Brass 8 : dérapage
« Alors ? T'en penses quoi ?
J'ai enfin revu Nian, au bout d'un temps assez raisonnable pour qu'il pense que j'ai vraiment pris ce qu'il m'a vendu et que je viens juste me réapprovisionner. En supposant que j'en ai offert à tout l'escadron, mais en même temps ça n'a rien d'impossible. Et puis Nian est un dealer. Je ne vois pas pourquoi ça le dérangerai de vendre plus.
Et j'en ai profité pour lui mettre sous le nez un magazine avec ma photo, une qui me met vraiment bien en valeur je trouve. Genre un vrai combattant. Je ne suis pas un type gracieux, mais au moins j'ai du muscle, et Alessandro - le photographe qui m'a adopté comme égérie - a bien su le mettre en scène.

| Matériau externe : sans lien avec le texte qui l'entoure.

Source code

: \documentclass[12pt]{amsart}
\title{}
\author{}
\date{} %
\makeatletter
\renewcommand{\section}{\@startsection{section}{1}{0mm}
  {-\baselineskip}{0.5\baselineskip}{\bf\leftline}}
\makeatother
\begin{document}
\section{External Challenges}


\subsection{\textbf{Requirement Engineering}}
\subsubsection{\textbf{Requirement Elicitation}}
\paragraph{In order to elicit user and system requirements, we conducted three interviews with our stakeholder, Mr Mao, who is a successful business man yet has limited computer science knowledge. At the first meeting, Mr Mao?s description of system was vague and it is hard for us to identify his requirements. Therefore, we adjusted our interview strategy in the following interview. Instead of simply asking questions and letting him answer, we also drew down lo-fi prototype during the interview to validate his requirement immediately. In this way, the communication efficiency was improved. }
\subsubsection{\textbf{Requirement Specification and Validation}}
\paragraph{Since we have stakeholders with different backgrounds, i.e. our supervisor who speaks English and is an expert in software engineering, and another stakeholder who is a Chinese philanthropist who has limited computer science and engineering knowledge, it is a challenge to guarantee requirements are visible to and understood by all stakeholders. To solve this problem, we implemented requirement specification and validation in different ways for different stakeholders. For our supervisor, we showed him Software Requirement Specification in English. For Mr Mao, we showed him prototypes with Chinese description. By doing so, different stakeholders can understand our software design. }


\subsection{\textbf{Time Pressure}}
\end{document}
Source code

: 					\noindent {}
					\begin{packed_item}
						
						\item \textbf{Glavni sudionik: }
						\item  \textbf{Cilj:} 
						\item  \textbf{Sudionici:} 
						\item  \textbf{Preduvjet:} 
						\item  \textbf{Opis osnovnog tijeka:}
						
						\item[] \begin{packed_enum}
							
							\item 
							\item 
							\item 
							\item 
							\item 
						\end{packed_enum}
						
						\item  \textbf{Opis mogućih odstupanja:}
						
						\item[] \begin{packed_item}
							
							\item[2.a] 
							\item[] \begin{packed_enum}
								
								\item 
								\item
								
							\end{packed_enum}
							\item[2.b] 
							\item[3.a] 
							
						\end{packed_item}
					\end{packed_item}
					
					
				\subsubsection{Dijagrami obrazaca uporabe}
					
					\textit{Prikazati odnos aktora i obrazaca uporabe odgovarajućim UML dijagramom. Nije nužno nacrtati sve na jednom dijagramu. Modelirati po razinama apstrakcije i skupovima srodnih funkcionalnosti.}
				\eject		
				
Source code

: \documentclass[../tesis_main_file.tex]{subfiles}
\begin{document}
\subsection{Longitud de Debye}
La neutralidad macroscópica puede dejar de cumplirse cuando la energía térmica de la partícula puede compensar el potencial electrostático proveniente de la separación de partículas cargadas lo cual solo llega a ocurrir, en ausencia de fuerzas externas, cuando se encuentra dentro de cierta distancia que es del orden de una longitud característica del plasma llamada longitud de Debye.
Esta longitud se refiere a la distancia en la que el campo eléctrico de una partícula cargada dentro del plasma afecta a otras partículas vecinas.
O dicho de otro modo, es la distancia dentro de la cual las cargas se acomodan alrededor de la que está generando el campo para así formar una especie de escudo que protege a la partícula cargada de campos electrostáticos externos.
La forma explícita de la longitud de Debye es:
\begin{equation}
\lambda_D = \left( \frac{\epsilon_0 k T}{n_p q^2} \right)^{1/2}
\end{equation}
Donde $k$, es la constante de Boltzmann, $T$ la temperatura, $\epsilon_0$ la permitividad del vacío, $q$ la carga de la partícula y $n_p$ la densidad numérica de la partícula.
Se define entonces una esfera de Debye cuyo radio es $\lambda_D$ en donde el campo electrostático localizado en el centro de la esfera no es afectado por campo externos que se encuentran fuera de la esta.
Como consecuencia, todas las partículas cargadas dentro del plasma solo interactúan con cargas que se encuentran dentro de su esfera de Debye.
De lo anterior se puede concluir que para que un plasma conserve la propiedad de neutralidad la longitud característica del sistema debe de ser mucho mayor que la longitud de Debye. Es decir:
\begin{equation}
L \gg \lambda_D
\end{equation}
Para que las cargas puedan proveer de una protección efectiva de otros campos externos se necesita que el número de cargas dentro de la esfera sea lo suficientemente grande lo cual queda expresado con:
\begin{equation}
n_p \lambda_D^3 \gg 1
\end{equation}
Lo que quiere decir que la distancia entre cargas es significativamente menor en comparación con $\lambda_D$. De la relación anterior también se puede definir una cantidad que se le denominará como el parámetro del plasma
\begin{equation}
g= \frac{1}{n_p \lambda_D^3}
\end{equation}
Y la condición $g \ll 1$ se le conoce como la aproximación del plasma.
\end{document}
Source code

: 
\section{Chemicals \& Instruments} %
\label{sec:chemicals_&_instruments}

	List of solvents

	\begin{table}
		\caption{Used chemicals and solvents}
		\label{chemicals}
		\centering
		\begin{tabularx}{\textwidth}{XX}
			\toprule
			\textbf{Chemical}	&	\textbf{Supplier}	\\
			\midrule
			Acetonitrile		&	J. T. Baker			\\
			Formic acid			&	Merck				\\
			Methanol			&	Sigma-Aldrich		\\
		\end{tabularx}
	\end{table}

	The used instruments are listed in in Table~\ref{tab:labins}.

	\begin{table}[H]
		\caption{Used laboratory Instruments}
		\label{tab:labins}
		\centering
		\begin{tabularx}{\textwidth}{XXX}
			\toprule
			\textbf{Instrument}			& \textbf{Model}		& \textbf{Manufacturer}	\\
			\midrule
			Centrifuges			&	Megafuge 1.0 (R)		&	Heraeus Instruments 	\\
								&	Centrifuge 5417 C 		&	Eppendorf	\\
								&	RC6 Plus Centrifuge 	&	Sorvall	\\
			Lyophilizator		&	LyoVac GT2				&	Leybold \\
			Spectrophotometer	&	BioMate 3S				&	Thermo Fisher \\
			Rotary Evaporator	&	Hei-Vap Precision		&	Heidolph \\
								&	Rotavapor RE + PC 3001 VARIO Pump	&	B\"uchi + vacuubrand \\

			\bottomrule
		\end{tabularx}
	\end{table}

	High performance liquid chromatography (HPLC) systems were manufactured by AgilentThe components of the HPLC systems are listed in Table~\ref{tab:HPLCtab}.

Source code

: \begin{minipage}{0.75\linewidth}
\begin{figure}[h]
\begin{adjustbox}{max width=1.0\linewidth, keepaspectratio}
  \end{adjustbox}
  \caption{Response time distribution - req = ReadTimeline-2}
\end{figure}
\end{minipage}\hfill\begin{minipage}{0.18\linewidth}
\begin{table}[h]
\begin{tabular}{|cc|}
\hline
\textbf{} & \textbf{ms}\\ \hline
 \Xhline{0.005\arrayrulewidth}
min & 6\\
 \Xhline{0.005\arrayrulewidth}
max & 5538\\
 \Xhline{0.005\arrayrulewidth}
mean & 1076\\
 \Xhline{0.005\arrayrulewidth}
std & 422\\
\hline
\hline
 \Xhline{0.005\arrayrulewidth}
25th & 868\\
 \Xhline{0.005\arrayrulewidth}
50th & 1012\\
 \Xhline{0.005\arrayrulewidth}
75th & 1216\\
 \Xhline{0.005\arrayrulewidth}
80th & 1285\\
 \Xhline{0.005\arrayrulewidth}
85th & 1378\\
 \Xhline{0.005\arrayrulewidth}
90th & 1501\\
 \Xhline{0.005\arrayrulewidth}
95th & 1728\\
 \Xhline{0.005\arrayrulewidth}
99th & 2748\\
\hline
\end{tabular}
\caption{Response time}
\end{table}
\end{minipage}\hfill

Mon bien-aimé prend son temps pour examiner la photo, ses longs cils bougent à peine et les adorables lignes de son visage sont parfaitement inexpressives. Moi, j'ai le cœur qui bat à toute allure. J'ai tout misé sur cette stratégie, ça avait l'air d'être une bonne occasion, mais je n'ai pas de plan B. En même temps, est-ce que j'ai déjà eu un plan B de toute ma vie ? Est-ce que ça existe vraiment, des gens qui se lancent dans un plan A en ayant un plan B en tête, ou est-ce qu'ils improvisent comme tout le monde, en étant simplement très rapides ?
Enfin il me regarde et me sourit. Je meurs un peu intérieurement, le temps qu'il réponde :
— Intéressant.
Et... ? Tu peux développer, là ? J'insiste :
— Mais comment tu me trouves ?
— Le photographe a bien su te mettre en valeur. On dirait même qu'il est tombé sous ton charme.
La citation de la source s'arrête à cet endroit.